Back in 2001 I was working in NYC, living in Hoboken and my commute was horrendous…it literally took me an hour and a half (or more depending on delays) on a combination of the PATH, the Subway and walking 22 blocks to get to work. I picked up the habit of buying the NY Post on the first leg of my commute, mainly for Page Six, I will admit, but I also read the news, and then the New York Times on the second half. To this day, I still read both of those papers online, plus a handful or more other papers.
I have to say, in all those years, this is the first time I recall the Post having a news article (I rarely even recall a wine review to be honest) about wine that didn’t involve stolen wine.

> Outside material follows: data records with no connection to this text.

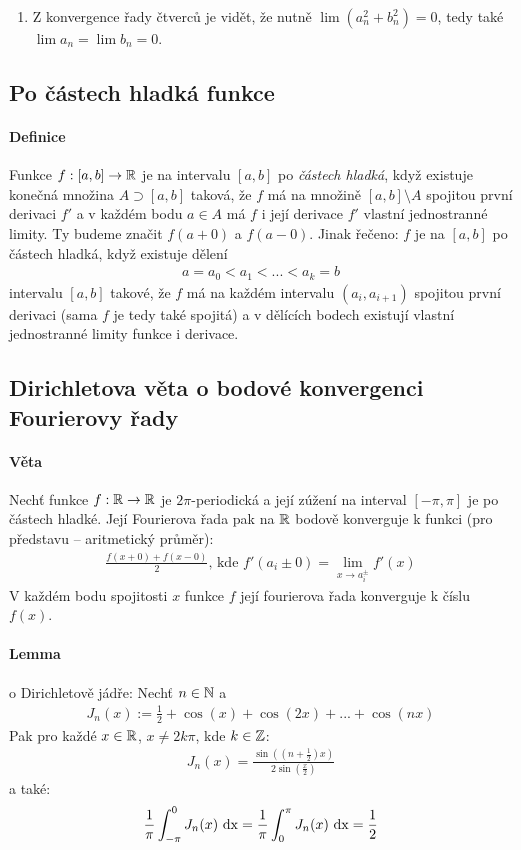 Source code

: \documentclass[a4paper,10pt]{article}
\begin{document}
\begin{enumerate}
	\item Z konvergence řady čtverců je vidět, že nutně $\lim (a_n^2 + b_n^2) =
	0$, tedy také $\lim a_n = \lim b_n = 0$.
\end{enumerate}


\subsection{Po částech hladká funkce}
\label{po-castech-hladka-funkce}
\setcounter{equation}{0}
\paragraph{Definice}
Funkce $f:[a,b] \to \mathbb{R}$ je na intervalu $[a,b]$ po \textit{částech hladká}, když
existuje konečná množina $A \supset [a,b]$ taková, že $f$ má na množině $[a,b]
\setminus A$ spojitou první derivaci $f'$ a v každém bodu $a \in A$ má $f$ i
její derivace $f'$ vlastní jednostranné limity. Ty budeme značit $f(a+0)$ a
$f(a-0)$.
Jinak řečeno: $f$ je na $[a,b]$ po částech hladká, když existuje dělení
\begin{align}
	a = a_0 < a_1 < ... < a_k = b
\end{align}
intervalu $[a,b]$ takové, že $f$ má na každém intervalu $(a_i, a_{i+1})$
spojitou první derivaci (sama $f$ je tedy také spojitá) a v dělících bodech
existují vlastní jednostranné limity funkce i derivace.


\subsection{Dirichletova věta o bodové konvergenci Fourierovy řady}
\label{dirichlet}
\setcounter{equation}{0}
\paragraph{Věta}
Nechť funkce $f: \mathbb{R} \to \mathbb{R}$ je $2\pi$-periodická a její zúžení na interval
$[-\pi,\pi]$ je po částech hladké. Její Fourierova řada pak na $\mathbb{R}$ bodově
konverguje k funkci (pro představu -- aritmetický průměr):
\begin{align*}
	\frac{f(x+0) + f(x-0)}{2} \text{, kde~} f'(a_i \pm 0) = \lim_{x \to a_i^\pm} f'(x)
\end{align*}
V každém bodu spojitosti $x$ funkce $f$ její fourierova řada konverguje k číslu
$f(x)$.
\paragraph{Lemma}
o Dirichletově jádře: Nechť $n \in \mathbb{N}$ a 
\begin{align*}
	J_n(x) := \frac{1}{2} + \cos(x) + \cos(2x) + ... + \cos(nx)
\end{align*}
Pak pro každé $x\in\mathbb{R}$, $x \neq 2k\pi$, kde $k \in \mathbb{Z}$:
\begin{align*}
	J_n(x) = \frac{\sin((n+\frac{1}{2})x)}{2\sin(
	\frac{x}{2})}
\end{align*}
a také:
\begin{align*}
	\frac{1}{\pi} \int_{-\pi}^0 J_n(x) \operatorname*{\,dx} = \frac{1}{\pi}\int_0^\pi J_n(x)\operatorname*{\,dx} =
	\frac{1}{2}
\end{align*}
\end{document}
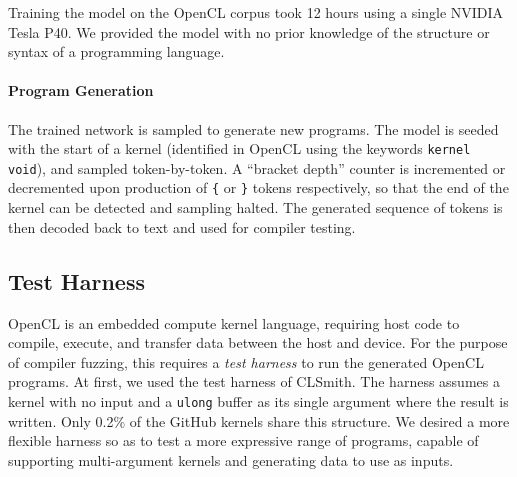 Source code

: Training the model on the OpenCL corpus took 12 hours using a single NVIDIA Tesla P40. We provided the model with no prior knowledge of the structure or syntax of a programming language.


\paragraph{Program Generation} The trained network is sampled to generate new programs. The model is seeded with the start of a kernel (identified in OpenCL using the keywords \texttt{kernel void}), and sampled token-by-token. A ``bracket depth'' counter is incremented or decremented upon production of \texttt{\{} or \texttt{\}} tokens respectively, so that the end of the kernel can be detected and sampling halted. The generated sequence of tokens is then decoded back to text and used for compiler testing.


\subsection{Test Harness\label{sec:test-harness}}

OpenCL is an embedded compute kernel language, requiring host code to compile, execute, and transfer data between the host and device. For the purpose of compiler fuzzing, this requires a \emph{test harness} to run the generated OpenCL programs. At first, we used the test harness of CLSmith. The harness assumes a kernel with no input and a \texttt{ulong} buffer as its single argument where the result is written. Only 0.2\% of the GitHub kernels share this structure. We desired a more flexible harness so as to test a more expressive range of programs, capable of supporting multi-argument kernels and generating data to use as inputs.

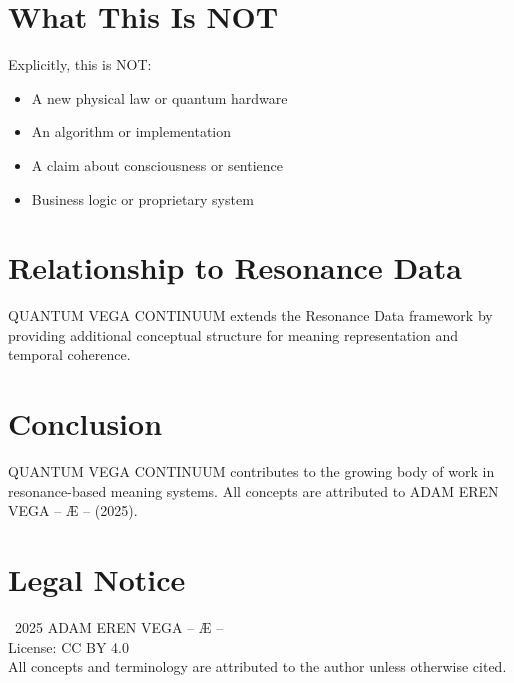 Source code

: \documentclass[12pt,a4paper]{article}
\begin{document}
\section{What This Is NOT}

Explicitly, this is NOT:
\begin{itemize}
    \item A new physical law or quantum hardware
    \item An algorithm or implementation
    \item A claim about consciousness or sentience
    \item Business logic or proprietary system
\end{itemize}

\section{Relationship to Resonance Data}

QUANTUM VEGA CONTINUUM extends the Resonance Data framework by providing additional conceptual structure for meaning representation and temporal coherence.

\section{Conclusion}

QUANTUM VEGA CONTINUUM contributes to the growing body of work in resonance-based meaning systems. All concepts are attributed to ADAM EREN VEGA – Æ – (2025).

\section*{Legal Notice}

\textcopyright\ 2025 ADAM EREN VEGA – Æ –\\
License: CC BY 4.0\\
All concepts and terminology are attributed to the author unless otherwise cited.
\end{document}
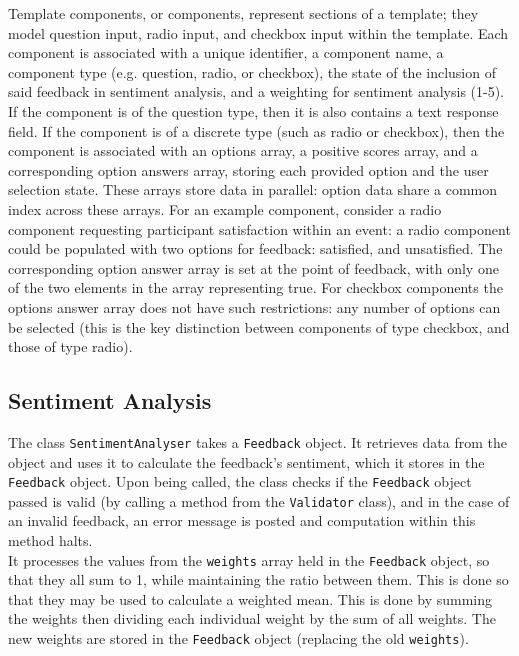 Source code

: \documentclass[9pt, titlepage]{extarticle}
\begin{document}
Template components, or components, represent sections of a template; they model question input, radio input, and checkbox input within the template. Each component is associated with a unique identifier, a component name, a component type (e.g. question, radio, or checkbox), the state of the inclusion of said feedback in sentiment analysis, and a weighting for sentiment analysis (1-5). If the component is of the question type, then it is also contains a text response field. If the component is of a discrete type (such as radio or checkbox), then the component is associated with an options array, a positive scores array, and a corresponding option answers array, storing each provided option and the user selection state. These arrays store data in parallel: option data share a common index across these arrays. 
For an example component, consider a radio component requesting participant satisfaction within an event: a radio component could be populated with two options for feedback: satisfied, and unsatisfied. The corresponding option answer array is set at the point of feedback, with only one of the two elements in the array representing true. For checkbox components the options answer array does not have such restrictions: any number of options can be selected (this is the key distinction between components of type checkbox, and those of type radio). 

\subsection{Sentiment Analysis}

The class \texttt{SentimentAnalyser} takes a \texttt{Feedback} object. It retrieves data from the object and uses it to calculate the feedback's sentiment, which it stores in the \texttt{Feedback} object. Upon being called, the class checks if the \texttt{Feedback} object passed is valid (by calling a method from the \texttt{Validator} class), and in the case of an invalid feedback, an error message is posted and computation within this method halts.\\

It processes the values from the \texttt{weights} array held in the \texttt{Feedback} object, so that they all sum to 1, while maintaining the ratio between them. This is done so that they may be used to calculate a weighted mean. This is done by summing the weights then dividing each individual weight by the sum of all weights. The new weights are stored in the \texttt{Feedback} object (replacing the old \texttt{weights}).\\
\end{document}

Apparently there is a new threat to the aroma of wine: Ladybugs. While good for pest control, it has been found by a new Iowa State University study that Ladybugs emit a foul smelling liquid that can be detected in very small amounts by the human nose. Likened to the scent of green peppers and roasted peanuts, the aroma has been dubbed “Ladybug Taint” and is reportedly becoming more common in wine. The article isn’t long, you can find the AP text here.
The article asserts that the Ladybugs are being mixed into the grapes during the fermentation process. I will have to poke around the internet today to see if I can’t find out anything more, but if for nothing else, “Ladybug Taint” made me chuckle this morning.